INJUSTICE DEPARTMENT: HIDE IN PLAIN SIGHT (1980)

May 31, 2016

In June of 1967, Thomas Leonhard’s children disappeared. They vanished along with his ex-wife and her new husband. A year later Leonhard would learn that they were given new identities as part of the FBI’s Witness Protection Program. A cement mason in Buffalo, New York, Leonhard spent the next eight years in State and Federal courts trying to win the right to see his two kids. This remarkable story became the subject of Leslie Waller’s true crime novel Hide in Plain Sight, which James Caan would adapt for his directorial debut in 1980. Caan wanted the film to be a “cinema verite kind of thing”, so he shot the film on location in Buffalo, with most of the film unfurling as a low-key docudrama, sticking to the everyday details of Leonhard’s life. United Artists considered it too arty and a money loser, so it did not receive the full support of the studio, despite largely positive critical notices. It has been available on DVD from Warner Archive for a few years, but what led me to Hide in Plain Sight was the Buffalo News’ list of the top ten films shot in Western New York. Buffalo is my hometown, and it hasn’t had much luck on the silver screen, aside from Vincent Gallo’s idiosyncratic Buffalo ’66 and some turn-of-the-century Edison shorts (I am partial to A Trip Around the Pan-American Exposition  (1901)). Locals have always been most proud of The Natural (and its use of Parkside Candy Shop), but for me, Hide in Plain Sight presents a more complete view of the city, from the bars to the factories to the zoo.
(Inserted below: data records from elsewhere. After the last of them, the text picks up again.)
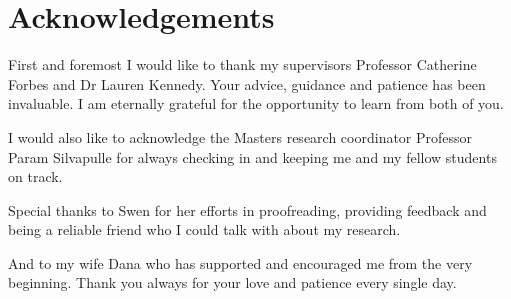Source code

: \documentclass[12pt, a4paper]{article}
\begin{document}
\begin{abstract}
\end{abstract}

\newpage

\section*{Acknowledgements}
First and foremost I would like to thank my supervisors Professor Catherine Forbes and Dr Lauren Kennedy. Your advice, guidance and patience has been invaluable. I am eternally grateful for the opportunity to learn from both of you.

I would also like to acknowledge the Masters research coordinator Professor Param Silvapulle for always checking in and keeping me and my fellow students on track.

Special thanks to Swen for her efforts in proofreading, providing feedback and being a reliable friend who I could talk with about my research.

And to my wife Dana who has supported and encouraged me from the very beginning. Thank you always for your love and patience every single day.

\newpage

\tableofcontents{\protect\newpage}
\end{document}
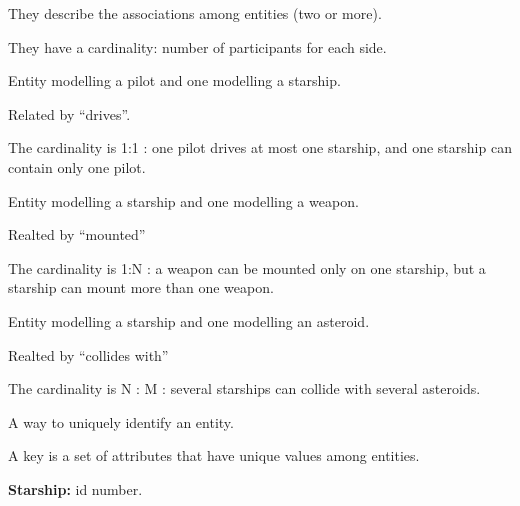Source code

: \documentclass{beamer}
\begin{document}
\begin{slide}{
\item They describe the associations among entities (two or more).
\item They have a cardinality: number of participants for each side.

}\end{slide}

\begin{slide}{
\item Entity modelling a pilot and one modelling a starship.
\item Related by ``drives''.
\item The cardinality is 1:1 : one pilot drives at most one starship, and one starship can contain only one pilot.

}\end{slide}

\begin{slide}{
\item Entity modelling a starship and one modelling a weapon.
\item Realted by ``mounted''
\item The cardinality is 1:N : a weapon can be mounted only on one starship, but a starship can mount more than one weapon.

}\end{slide}

\begin{slide}{
\item Entity modelling a starship and one modelling an asteroid.
\item Realted by ``collides with''
\item The cardinality is N : M : several starships can collide with several asteroids.

}\end{slide}

\begin{slide}{
\item A way to uniquely identify an entity.
\item A key is a set of attributes that have unique values among entities.
\item \textbf{Starship:} id number.

}\end{slide}
\end{document}
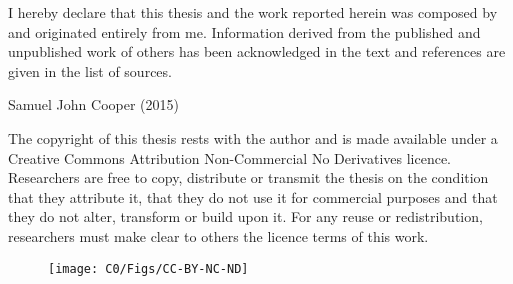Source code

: \vspace*{\fill}
\begin{center}
I hereby declare that this thesis and the work reported herein was composed by and originated entirely from me. Information derived from the published and unpublished work of others has been acknowledged in the text and references are given in the list of sources.

\begin{flushright}
Samuel John Cooper (2015)
\end{flushright}
\end{center}
\vspace*{\fill}

The copyright of this thesis rests with the author and is made available under a Creative Commons Attribution Non-Commercial No Derivatives licence. Researchers are free to copy, distribute or transmit the thesis on the condition that they attribute it, that they do not use it for commercial purposes and that they do not alter, transform or build upon it. For any reuse or redistribution, researchers must make clear to others the licence terms of this work.
\begin{figure}
\begin{flushright}
\texttt{[image: C0/Figs/CC-BY-NC-ND]}
\end{flushright}
\end{figure}
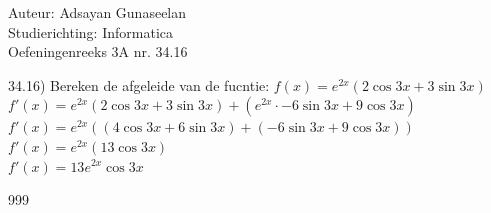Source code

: \documentclass[a4paper]{article}
\begin{document}
\noindent \large Auteur: Adsayan Gunaseelan \\
\noindent \large Studierichting: Informatica\\
\noindent \large Oefeningenreeks 3A nr. 34.16\\

\medskip

\normalsize
34.16) Bereken de afgeleide van de fucntie: $f(x) = e^{2x}(2\cos3x + 3\sin3x)$ \\

$f'(x) = e^{2x}(2\cos3x + 3\sin3x) + (e^{2x}\cdot -6\sin3x + 9\cos3x)$ \\

$f'(x) = e^{2x}((4\cos3x + 6\sin3x)+(-6\sin3x+9\cos3x))$ \\

$f'(x) = e^{2x}(13\cos3x)$\\

$f'(x) = 13e^{2x}\cos3x$\\


\begin{thebibliography}{999}
\end{thebibliography}
\end{document}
In the film Leonhard’s name is changed to “Thomas Hacklin Jr.”, and in Spencer Eastman’s screenplay his job is changed from a cement mason to a rubbery factory worker, for reasons unknown. Caan plays him with mumbling, under-his-breath casualness. Pauline Kael complained that Caan “can’t express anything but ‘huh’”, but Hacklin is a mild-mannered, keep-to-himself kind of guy who keeps his emotions buried down deep. It’s a nuanced, sensitive performance from Caan, which works well against the stellar cast he has assembled. Kenneth McMillan plays  police detective Sam Marzetta with sympathies for Hacklin’s plight, but he’s too busy to do anything about it. Marzetta is a like a beached whale with deli cake crumbs perpetually stuck to his moustache. Then there is Hacklin’s pal  Matty (Joe Grifasi), a hatchet-faced co-worker who offers Hacklin the pleasure of inane chatter. Hacklin spends most of the film in a haze, confused about his children’s disappearance and running up against an apathetic bureaucracy. It’s only when his new girlfriend Alisa (Jill Eickenberry) hooks him up with a competent lawyer (an intense Danny Aiello) that he begins to make some progress. The movie gives Hacklin more of a hero’s ending, including a fight scene where he thwacks a guy with a shovel  (which, Leonhard said, he never did).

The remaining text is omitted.